Major: English (Creative Writing)

 

Questions

1. Tell us a little bit about yourself.

I’m a junior studying English with a Concentration in Creative Writing. I grew up in a small suburb of Rhode Island, went to a Catholic high school, and decided BC was my top choice school when I was 14. My favorite thing to do at BC is volunteering for Love Your Body Week and CARE Week with the Women’s Center. I love to write and to work out, so you can find me in writing workshop or at the plex. I also work in the BC Office of Event Management. 

 

2.What are you most passionate about?

I’m most passionate about promoting sexual education for young people. I am lucky to have been raised in a very open household by a fiercely feminist mother. But many young people miss out on the opportunity to ask questions about their sexual health. To me, nothing is more important than making sure people, particularly young girls, understand their bodies and how they should be caring for themselves. 

 

3. How do you define "feminism"?

Feminism is belief in equality. Period. Equality among all people, no matter how they identify themselves. Social, political, economic equality. Feminism is also working towards these things. 

 

4. Why do you identify yourself as a feminist?

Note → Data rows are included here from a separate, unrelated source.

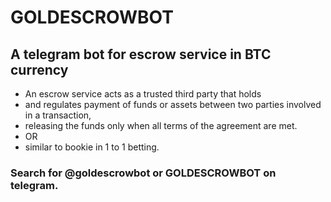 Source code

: # GOLDESCROWBOT

## A telegram bot for escrow service in BTC currency

- An escrow service acts as a trusted third party that holds
- and regulates payment of funds or assets between two parties involved in a transaction,
- releasing the funds only when all terms of the agreement are met.
- OR
- similar to bookie in 1 to 1 betting.
   
### Search for @goldescrowbot or GOLDESCROWBOT on telegram.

I identify myself as a feminist because the ideals that feminism incorporates are necessary for the success of the people I love most. My best friend, my mother, my sisters, myself. We are all feminists. We are all fighting for equality among all people, equality for each other. Oftentimes, people associate the fight of feminism with the fight against the wage gap. Although advocating for dollar-for-dollar work between the sexes important, feminism fights for so much more. The fight for rights of women around the world, not just the (comparatively privileged) women in our own lives, is one of the most important feminist battles today, and I feel a moral obligation to partake in it. 

 

5. Who or what inspires you?

I am inspired by people who battle mental health issues every day. I am inspired by people who choose their career based on their passions, regardless of money. I am inspired by other feminists, and all strong women, and all strong people. I am inspired by people who do good, selflessly.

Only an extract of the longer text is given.